2014-01-06 00:53:43 by Solus:

Well... what's the point of having a lid if it doesn't get used? =S

I was taught to only flush the toilet when the lid is down. Which gives me problems when using public toilets that don't have one.

2014-01-06 10:38:52 by bastard:

Remove toilet

2014-01-06 10:45:26 by LorxusSevlim:

For my part, I'm getting A: always leave down, B: always leave as used as supposedly optimal.

2014-01-06 15:27:59 by zagdrob:

Isn't the optimal position always closed with the lid down to prevent fecal matter from contaminating the bathroom? This also has the benefit of both parties always having the bathroom in the same default state, preventing nighttime errors.

Also, any simulation should account for varying bladder sizes between genders that may result in higher usage.

2014-01-06 17:01:16 by P:

Automatic bluetooth toilet seat and lid pre-activated by Siri on your iPhone so it's ready and waiting as you get there.

"Siri, I am going for a number 2 now"

This is the future.

2014-01-06 17:02:18 by Sam:

The obvious solution is to leave the seat at a forty-five degree angle.

2014-01-06 18:26:22 by Drake:

Leave the lid down, when you flush with the lid open poop particles go into the air (and into you toothbrush)

2014-01-07 16:52:44 by Toph:

Spring-loaded toilet seat that springs up when left down. I've seen them around.

2014-01-07 19:00:58 by P:

Perhaps if sitting is ever so slightly more likely then a 42 degree angle would be more efficient.

How did your random choice work? 50-50 or some other ratio? With suitable data collection you could calculate the correct probabilities as a function of time of the week. It might come out suitably efficient.

2014-01-09 03:43:25 by alexanderwales:

What about when Bob poops??

2014-01-11 00:44:02 by Silas:

This article doesn't seem to have made it into the RSS feed for the site -- was that intentional?

2014-01-14 02:46:16 by Andrew:

alexanderwales: It's taken care of, but you have to read the source to see it. The code assumes that each person pees 2-4 times per day and poos 1-2 times per day, that Alice needs the seat down for both, and that Bob lifts the seat to pee (which is 2/3 of his visits). If this wasn't the case, there would be no asymmetry between Alice and Bob, and all symmetrical strategies were fair.

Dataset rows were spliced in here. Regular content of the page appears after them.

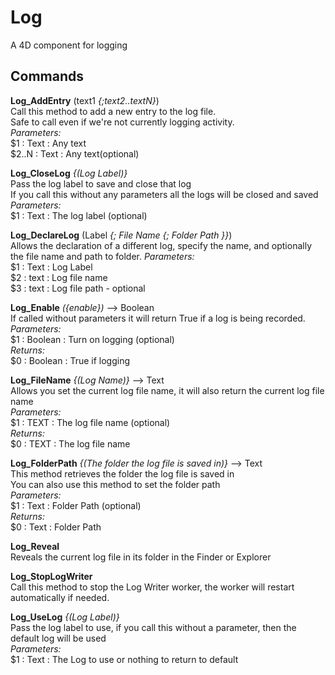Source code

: # Log
A 4D component for logging

## Commands
**Log_AddEntry** (text1 _{;text2..textN}_)<br>
Call this method to add a new entry to the log file.<br>
Safe to call even if we're not currently logging activity.<br>
_Parameters:_<br>
$1 : Text : Any text<br>
$2..N : Text : Any text(optional)

**Log_CloseLog** _{(Log Label)}_<br>
Pass the log label to save and close that log<br>
If you call this without any parameters all the logs will be closed and saved
_Parameters:_<br>
$1 : Text : The log label (optional)

**Log_DeclareLog** (Label _{; File Name {; Folder Path }}_)<br>
Allows the declaration of a different log, specify the name, and optionally the file name and path to folder.
_Parameters:_ <br>
$1 : Text : Log Label<br>
$2 : text : Log file name<br>
$3 : text : Log file path - optional<br>

**Log_Enable** _({enable})_ --> Boolean <br>
If called without parameters it will return True if a log is being recorded.<br>
_Parameters:_<br>
$1 : Boolean : Turn on logging (optional)<br>
_Returns:_<br>
$0 : Boolean : True if logging<br>

**Log_FileName** _{(Log Name)}_ --> Text<br>
Allows you set the current log file name, it will also return the current log file name<br>
_Parameters:_<br>
$1 : TEXT : The log file name (optional)<br>
_Returns:_ <br>
$0 : TEXT : The log file name<br>

**Log_FolderPath** _{(The folder the log file is saved in)}_ --> Text<br>
This method retrieves the folder the log file is saved in<br>
You can also use this method to set the folder path<br>
_Parameters:_<br>
$1 : Text : Folder Path (optional)<br>
_Returns:_ <br>
$0 : Text : Folder Path<br>

**Log_Reveal**<br>
Reveals the current log file in its folder in the Finder or Explorer

**Log_StopLogWriter**<br>
Call this method to stop the Log Writer worker, the worker will restart automatically if needed.

**Log_UseLog** _{(Log Label)}_<br>
Pass the log label to use, if you call this without a parameter, then the default log will be used<br>
_Parameters:_<br>
$1 : Text : The Log to use or nothing to return to default



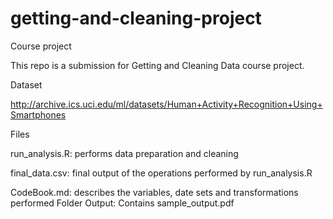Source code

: # getting-and-cleaning-project

Course project

This repo is a submission for Getting and Cleaning Data course project.

Dataset

http://archive.ics.uci.edu/ml/datasets/Human+Activity+Recognition+Using+Smartphones

Files

  run_analysis.R: performs data preparation and cleaning
  
  final_data.csv: final output of the operations performed by                          run_analysis.R
  
  CodeBook.md: describes the variables, date sets and transformations
               performed
  Folder Output: Contains sample_output.pdf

It's always been obvious to me that the lazy strategy is the winner in terms of total seat flips, but what I didn't think about now is that even in the lazy strategy, Bob bears more of the inconvenience than Alice. Bob has a 2/3 chance of finding the seat down * a 2/3 chance of wanting it up, plus a 1/3 chance of finding the seat down * a 1/3 chance of wanting it up = 5/9 chance of inconvenience, while Alice has a 1/3 chance of finding the seat up * a 100% chance of wanting it down = a 1/3 chance of inconvenience.

Suggestion for improvement: having to flip the seat *before* you go is more inconvenient than having to flip it after, because you're in more of a hurry at the time.

2014-01-14 02:50:10 by Andrew:

Also contrary to some people's expectations: both following "always leave the seat up" is *not* the most convenient for Bob, although it is the most inconvenient for Alice.

2014-01-23 00:20:35 by David:

My solution seems even more optimal: despite being male (cis even) I am lazy enough to just sit for #1 and #2 both.

Seat doesn't move except for cleaning.

2014-01-29 05:10:21 by gs:

Same as David.

I, a male, tend to by default sit during both activities.

2014-07-20 22:30:59 by Best metric:

minimimax(bob's flips caused by alice, alice's flips caused by bob)